» WHAT YOU WILL DO
Since pictures are not wanted, repeat only the text of the records, word for word.

» SOURCE DATA
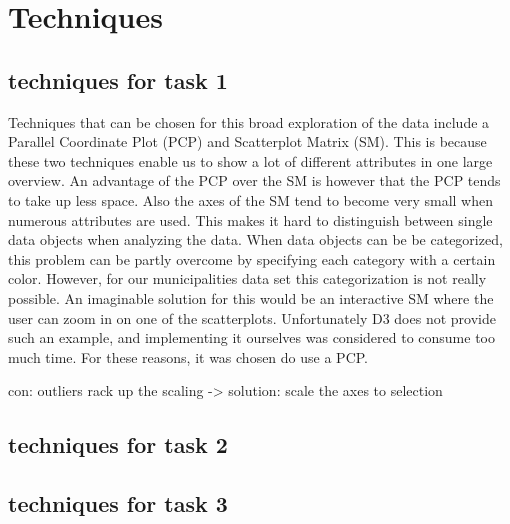 \section{Techniques}

\subsection{techniques for task 1}

Techniques that can be chosen for this broad exploration of the data include a Parallel Coordinate Plot (PCP) and Scatterplot Matrix (SM). This is because these two techniques enable us to show a lot of different attributes in one large overview. An advantage of the PCP over the SM is however that the PCP tends to take up less space. Also the axes of the SM tend to become very small when numerous attributes are used. This makes it hard to distinguish between single data objects when analyzing the data. When data objects can be be categorized, this problem can be partly overcome by specifying each category with a certain color. However, for our municipalities data set this categorization is not really possible. An imaginable solution for this would be an interactive SM where the user can zoom in on one of the scatterplots. Unfortunately D3 \cite{D3} does not provide such an example, and implementing it ourselves was considered to consume too much time. For these reasons, it was chosen do use a PCP.

con: outliers rack up the scaling -> solution: scale the axes to selection


\subsection{techniques for task 2}

\subsection{techniques for task 3}
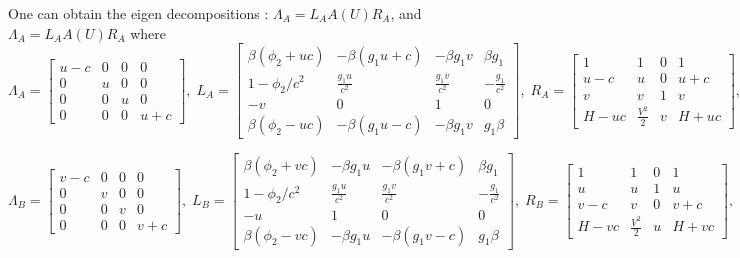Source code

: \documentclass{article}
\begin{document}
One can obtain the eigen decompositions : $\Lambda_A = L_A A(U) R_A$, and $\Lambda_A = L_A A(U) R_A$ where
\begin{equation}
  \Lambda_A = \left[
    \begin{array}{cccc}
      u-c& 0 & 0 & 0\\
      0  & u & 0 & 0\\
      0  & 0 & u & 0\\
      0  & 0 & 0 & u+c
    \end{array}
  \right],\;
  L_A=\left[
    \begin{array}{cccc}
      \beta(\phi_2 + u c) & -\beta (g_1 u + c) & -\beta g_1 v & \beta g_1 \\
      1 - \phi_2/c^2     & \frac{g_1 u}{c^2}   & \frac{g_1 v}{c^2} & -\frac{g_1}{c^2}\\
      -v & 0 & 1 & 0\\
      \beta(\phi_2 - u c) & -\beta (g_1 u - c) & -\beta g_1 v & g_1 \beta
    \end{array}
  \right],\;
  R_A=\left[
    \begin{array}{cccc}
      1    & 1             & 0 & 1\\
      u-c  & u             & 0 & u+c\\
      v    & v             & 1 & v\\
      H-uc & \frac{V^2}{2} & v & H+uc
    \end{array}
  \right],
\end{equation}

\begin{equation}
  \Lambda_B = \left[
    \begin{array}{cccc}
      v-c& 0 & 0 & 0\\
      0  & v & 0 & 0\\
      0  & 0 & v & 0\\
      0  & 0 & 0 & v+c
    \end{array}
  \right],\;
  L_B=\left[
    \begin{array}{cccc}
      \beta(\phi_2 + v c) & -\beta g_1 u & -\beta (g_1 v + c) & \beta g_1 \\
      1 - \phi_2/c^2     & \frac{g_1 u}{c^2}   & \frac{g_1 v}{c^2} & -\frac{g_1}{c^2}\\
      -u & 1 & 0 & 0\\
      \beta(\phi_2 - v c) & -\beta g_1 u & -\beta (g_1 v - c) & g_1 \beta
    \end{array}
  \right],\;
  R_B=\left[
    \begin{array}{cccc}
      1    & 1             & 0 & 1\\
      u    & u             & 1 & u\\
      v-c  & v             & 0 & v+c\\
      H-vc & \frac{V^2}{2} & u & H+vc
    \end{array}
  \right],
\end{equation}
\end{document}
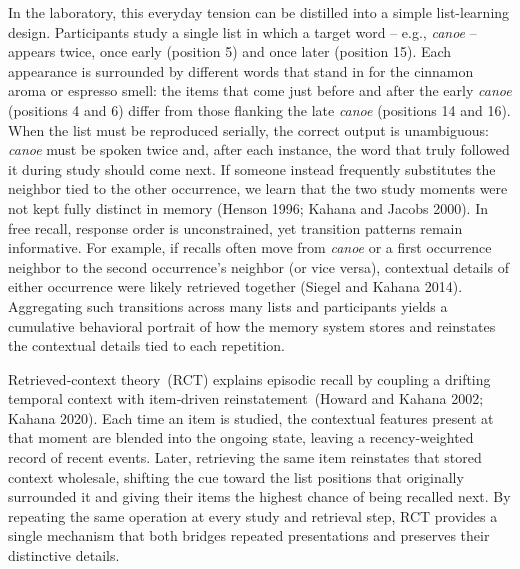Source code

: \documentclass[
  letterpaper,
  11pt,
  english,
  singlespacing,
  headsepline]{MastersDoctoralThesis}
\begin{document}
In the laboratory, this everyday tension can be distilled into a simple
list-learning design. Participants study a single list in which a target
word -- e.g., \emph{canoe} -- appears twice, once early (position 5) and
once later (position 15). Each appearance is surrounded by different
words that stand in for the cinnamon aroma or espresso smell: the items
that come just before and after the early \emph{canoe} (positions 4 and
6) differ from those flanking the late \emph{canoe} (positions 14 and
16). When the list must be reproduced serially, the correct output is
unambiguous: \emph{canoe} must be spoken twice and, after each instance,
the word that truly followed it during study should come next. If
someone instead frequently substitutes the neighbor tied to the other
occurrence, we learn that the two study moments were not kept fully
distinct in memory (Henson 1996; Kahana and Jacobs 2000). In free
recall, response order is unconstrained, yet transition patterns remain
informative. For example, if recalls often move from \emph{canoe} or a
first occurrence neighbor to the second occurrence's neighbor (or vice
versa), contextual details of either occurrence were likely retrieved
together (Siegel and Kahana 2014). Aggregating such transitions across
many lists and participants yields a cumulative behavioral portrait of
how the memory system stores and reinstates the contextual details tied
to each repetition.

Retrieved‑context theory~(RCT) explains episodic recall by coupling a
drifting temporal context with item‑driven reinstatement~(Howard and
Kahana 2002; ~ Kahana 2020). Each time an item is studied, the
contextual features present at that moment are blended into the ongoing
state, leaving a recency‑weighted record of recent events. Later,
retrieving the same item reinstates that stored context wholesale,
shifting the cue toward the list positions that originally surrounded it
and giving their items the highest chance of being recalled next. By
repeating the same operation at every study and retrieval step, RCT
provides a single mechanism that both bridges repeated presentations and
preserves their distinctive details.
\end{document}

» WRITTEN REPLY
 \section{Techniques}

\subsection{techniques for task 1}

Techniques that can be chosen for this broad exploration of the data include a Parallel Coordinate Plot (PCP) and Scatterplot Matrix (SM). This is because these two techniques enable us to show a lot of different attributes in one large overview. An advantage of the PCP over the SM is however that the PCP tends to take up less space. Also the axes of the SM tend to become very small when numerous attributes are used. This makes it hard to distinguish between single data objects when analyzing the data. When data objects can be be categorized, this problem can be partly overcome by specifying each category with a certain color. However, for our municipalities data set this categorization is not really possible. An imaginable solution for this would be an interactive SM where the user can zoom in on one of the scatterplots. Unfortunately D3 \cite{D3} does not provide such an example, and implementing it ourselves was considered to consume too much time. For these reasons, it was chosen do use a PCP.

con: outliers rack up the scaling -> solution: scale the axes to selection


\subsection{techniques for task 2}

\subsection{techniques for task 3}
Source code

: \documentclass{article}
\begin{document}
One can obtain the eigen decompositions : $\Lambda_A = L_A A(U) R_A$, and $\Lambda_A = L_A A(U) R_A$ where
\begin{equation}
  \Lambda_A = \left[
    \begin{array}{cccc}
      u-c& 0 & 0 & 0\\
      0  & u & 0 & 0\\
      0  & 0 & u & 0\\
      0  & 0 & 0 & u+c
    \end{array}
  \right],\;
  L_A=\left[
    \begin{array}{cccc}
      \beta(\phi_2 + u c) & -\beta (g_1 u + c) & -\beta g_1 v & \beta g_1 \\
      1 - \phi_2/c^2     & \frac{g_1 u}{c^2}   & \frac{g_1 v}{c^2} & -\frac{g_1}{c^2}\\
      -v & 0 & 1 & 0\\
      \beta(\phi_2 - u c) & -\beta (g_1 u - c) & -\beta g_1 v & g_1 \beta
    \end{array}
  \right],\;
  R_A=\left[
    \begin{array}{cccc}
      1    & 1             & 0 & 1\\
      u-c  & u             & 0 & u+c\\
      v    & v             & 1 & v\\
      H-uc & \frac{V^2}{2} & v & H+uc
    \end{array}
  \right],
\end{equation}

\begin{equation}
  \Lambda_B = \left[
    \begin{array}{cccc}
      v-c& 0 & 0 & 0\\
      0  & v & 0 & 0\\
      0  & 0 & v & 0\\
      0  & 0 & 0 & v+c
    \end{array}
  \right],\;
  L_B=\left[
    \begin{array}{cccc}
      \beta(\phi_2 + v c) & -\beta g_1 u & -\beta (g_1 v + c) & \beta g_1 \\
      1 - \phi_2/c^2     & \frac{g_1 u}{c^2}   & \frac{g_1 v}{c^2} & -\frac{g_1}{c^2}\\
      -u & 1 & 0 & 0\\
      \beta(\phi_2 - v c) & -\beta g_1 u & -\beta (g_1 v - c) & g_1 \beta
    \end{array}
  \right],\;
  R_B=\left[
    \begin{array}{cccc}
      1    & 1             & 0 & 1\\
      u    & u             & 1 & u\\
      v-c  & v             & 0 & v+c\\
      H-vc & \frac{V^2}{2} & u & H+vc
    \end{array}
  \right],
\end{equation}
\end{document}
Source code

: \documentclass[
  letterpaper,
  11pt,
  english,
  singlespacing,
  headsepline]{MastersDoctoralThesis}
\begin{document}
In the laboratory, this everyday tension can be distilled into a simple
list-learning design. Participants study a single list in which a target
word -- e.g., \emph{canoe} -- appears twice, once early (position 5) and
once later (position 15). Each appearance is surrounded by different
words that stand in for the cinnamon aroma or espresso smell: the items
that come just before and after the early \emph{canoe} (positions 4 and
6) differ from those flanking the late \emph{canoe} (positions 14 and
16). When the list must be reproduced serially, the correct output is
unambiguous: \emph{canoe} must be spoken twice and, after each instance,
the word that truly followed it during study should come next. If
someone instead frequently substitutes the neighbor tied to the other
occurrence, we learn that the two study moments were not kept fully
distinct in memory (Henson 1996; Kahana and Jacobs 2000). In free
recall, response order is unconstrained, yet transition patterns remain
informative. For example, if recalls often move from \emph{canoe} or a
first occurrence neighbor to the second occurrence's neighbor (or vice
versa), contextual details of either occurrence were likely retrieved
together (Siegel and Kahana 2014). Aggregating such transitions across
many lists and participants yields a cumulative behavioral portrait of
how the memory system stores and reinstates the contextual details tied
to each repetition.

Retrieved‑context theory~(RCT) explains episodic recall by coupling a
drifting temporal context with item‑driven reinstatement~(Howard and
Kahana 2002; ~ Kahana 2020). Each time an item is studied, the
contextual features present at that moment are blended into the ongoing
state, leaving a recency‑weighted record of recent events. Later,
retrieving the same item reinstates that stored context wholesale,
shifting the cue toward the list positions that originally surrounded it
and giving their items the highest chance of being recalled next. By
repeating the same operation at every study and retrieval step, RCT
provides a single mechanism that both bridges repeated presentations and
preserves their distinctive details.
\end{document}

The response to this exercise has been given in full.